Los dolores del pasado
Son los historiadores los que revelan las zonas oscuras de la Guerra Civil
No hay memoria democrática posible en la que puedan entrar los que defendieron un golpe contra una democracia. Los militares que se rebelaron contra la República, y cuantos desde la sociedad civil los apoyaron, no solo pretendieron arrasar con las instituciones y la forma de Estado que los españoles se habían otorgado en las urnas sino que, con las armas, provocaron la fractura más grave que puede concebirse en un país: la de empujar a muchos que habían compartido un día antes el pan en la misma mesa a procurar matarse un día después desde trincheras enfrentadas. El proyecto totalitario que impusieron las tropas franquistas tras su victoria y la brutal represión que desencadenó la dictadura para borrar de la faz de la tierra a sus enemigos no casan de ninguna manera con un proyecto democrático.
El Gobierno de la República, descompuesto tras la asonada, repartió para defenderse armas entre las organizaciones afines al Frente Popular, la coalición que había ganado las últimas elecciones. El golpe fracasó, o solo triunfó en algunas zonas, con lo que empezó una larga guerra que despertó al monstruo del miedo y el odio y destapó el veneno de la venganza y de las viejas cuentas pendientes. El Estado republicano perdió el monopolio de las armas, y estas llegaron a las manos de muchos que “se habían significado por su vigorosa oposición a la existencia de ese mismo Estado”, escribió Julián Casanova en Víctimas de la Guerra Civil. “No estaban allí exactamente para defender la República, a la que ya se le había pasado su oportunidad, sino para hacer la revolución. Adonde no había llegado la República con sus reformas, llegarían ellos con la revolución”.
Un golpe, y luego una revolución en el torbellino de la guerra, con las batallas en los frentes y tremendas suspicacias en la retaguardia. La necesidad de abortar la insurrección despertó tantos recelos entre esos hombres y mujeres armados que empezaron a desconfiar de cuantos pudieran tener algo que ver con los rebeldes. A los historiadores les toca reconstruir lo que pasó. Uno de ellos, Fernando del Rey, publicó el año pasado Retaguardia roja, donde aborda con una implacable minuciosidad lo que sucedió en Ciudad Real, una provincia en la que se detuvo el golpe.
Lo que explica es que la violencia en la retaguardia republicana, frente a la idea de que fue obra de unos cuantos descontrolados estuvo más bien planificada por las fuerzas que se organizaron en torno a los comités de Defensa y las milicias. Aunque hubo manifiestos del Frente Popular, como el que se publicó el 24 de julio de 1936, que llamaban a actuar “en los cauces de ‘constante humanidad y decencia ciudadana’ establecidos por las autoridades”, lo cierto es que se impusieron los despropósitos.

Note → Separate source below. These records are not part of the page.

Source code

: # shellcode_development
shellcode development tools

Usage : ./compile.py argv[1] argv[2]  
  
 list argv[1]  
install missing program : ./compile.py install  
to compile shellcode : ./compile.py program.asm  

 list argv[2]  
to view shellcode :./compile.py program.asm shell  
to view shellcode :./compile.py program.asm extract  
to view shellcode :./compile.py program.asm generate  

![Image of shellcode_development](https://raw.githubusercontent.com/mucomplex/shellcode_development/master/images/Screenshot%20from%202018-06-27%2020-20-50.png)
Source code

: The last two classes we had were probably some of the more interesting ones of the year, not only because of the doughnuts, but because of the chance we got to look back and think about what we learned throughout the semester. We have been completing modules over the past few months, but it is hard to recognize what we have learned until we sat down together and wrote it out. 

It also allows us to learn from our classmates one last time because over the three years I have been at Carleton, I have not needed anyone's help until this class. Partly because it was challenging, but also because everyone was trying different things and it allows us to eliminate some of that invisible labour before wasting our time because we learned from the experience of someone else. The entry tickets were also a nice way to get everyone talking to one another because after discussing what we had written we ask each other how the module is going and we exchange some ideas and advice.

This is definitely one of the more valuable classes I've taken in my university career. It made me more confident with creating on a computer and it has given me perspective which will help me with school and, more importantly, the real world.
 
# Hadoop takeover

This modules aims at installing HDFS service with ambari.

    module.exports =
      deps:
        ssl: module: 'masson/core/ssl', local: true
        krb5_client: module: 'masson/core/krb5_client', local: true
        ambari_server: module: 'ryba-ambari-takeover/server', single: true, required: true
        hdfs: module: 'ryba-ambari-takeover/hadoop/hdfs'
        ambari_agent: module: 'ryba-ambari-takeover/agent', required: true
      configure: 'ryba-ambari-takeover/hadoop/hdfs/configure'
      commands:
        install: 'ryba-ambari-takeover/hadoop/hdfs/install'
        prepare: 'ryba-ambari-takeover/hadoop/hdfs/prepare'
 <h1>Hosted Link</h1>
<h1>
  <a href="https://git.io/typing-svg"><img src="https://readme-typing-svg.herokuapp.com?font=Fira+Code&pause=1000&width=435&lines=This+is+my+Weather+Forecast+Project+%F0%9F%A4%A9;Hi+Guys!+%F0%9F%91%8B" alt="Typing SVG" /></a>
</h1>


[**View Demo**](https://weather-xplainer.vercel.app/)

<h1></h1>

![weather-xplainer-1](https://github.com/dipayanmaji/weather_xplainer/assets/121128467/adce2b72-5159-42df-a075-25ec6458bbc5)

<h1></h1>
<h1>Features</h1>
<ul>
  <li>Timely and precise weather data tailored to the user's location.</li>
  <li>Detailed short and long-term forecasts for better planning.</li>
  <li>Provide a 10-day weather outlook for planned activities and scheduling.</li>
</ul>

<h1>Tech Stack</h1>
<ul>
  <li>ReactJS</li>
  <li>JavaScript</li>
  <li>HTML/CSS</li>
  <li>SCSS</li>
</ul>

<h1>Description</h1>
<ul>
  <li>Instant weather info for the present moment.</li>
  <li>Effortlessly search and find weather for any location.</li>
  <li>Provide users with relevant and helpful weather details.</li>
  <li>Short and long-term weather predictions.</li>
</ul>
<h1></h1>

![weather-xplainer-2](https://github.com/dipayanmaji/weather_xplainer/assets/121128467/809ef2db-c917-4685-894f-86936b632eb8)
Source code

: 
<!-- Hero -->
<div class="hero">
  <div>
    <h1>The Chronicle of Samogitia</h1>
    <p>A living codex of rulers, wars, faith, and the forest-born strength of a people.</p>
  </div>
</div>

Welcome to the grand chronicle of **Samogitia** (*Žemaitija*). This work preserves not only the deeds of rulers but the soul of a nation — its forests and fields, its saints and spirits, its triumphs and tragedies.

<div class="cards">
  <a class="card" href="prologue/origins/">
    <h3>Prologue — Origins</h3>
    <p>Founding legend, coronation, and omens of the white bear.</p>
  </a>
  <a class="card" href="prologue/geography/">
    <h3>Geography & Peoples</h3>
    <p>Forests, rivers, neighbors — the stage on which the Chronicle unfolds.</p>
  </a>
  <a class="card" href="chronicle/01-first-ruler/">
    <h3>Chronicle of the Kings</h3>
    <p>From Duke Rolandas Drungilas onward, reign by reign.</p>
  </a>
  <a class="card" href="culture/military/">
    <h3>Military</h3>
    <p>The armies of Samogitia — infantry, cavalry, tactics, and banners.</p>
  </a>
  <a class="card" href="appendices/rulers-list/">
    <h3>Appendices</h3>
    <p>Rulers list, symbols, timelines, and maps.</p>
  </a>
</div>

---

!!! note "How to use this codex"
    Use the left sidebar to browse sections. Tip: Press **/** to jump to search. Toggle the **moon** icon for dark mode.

Se puso en marcha “una política de limpieza selectiva de los adversarios más significados, es decir, la programación y ejecución de las sacas y los asesinatos extrajudiciales sin pasar por delante de ningún tribunal legal”. El grado de barbarie al que se llegó pone los pelos de punta, y el recuento de atrocidades desgarra el ánimo y confirma que el pasado no es ese territorio pintado en blanco y negro que ofrece la propaganda, sino que está lleno de episodios que muestran que también los nuestros —a los que les tocaba defender la legalidad democrática— se hundieron en lo peor. Hacia febrero de 1937, la República había podido recomponerse y terminó aquel infierno.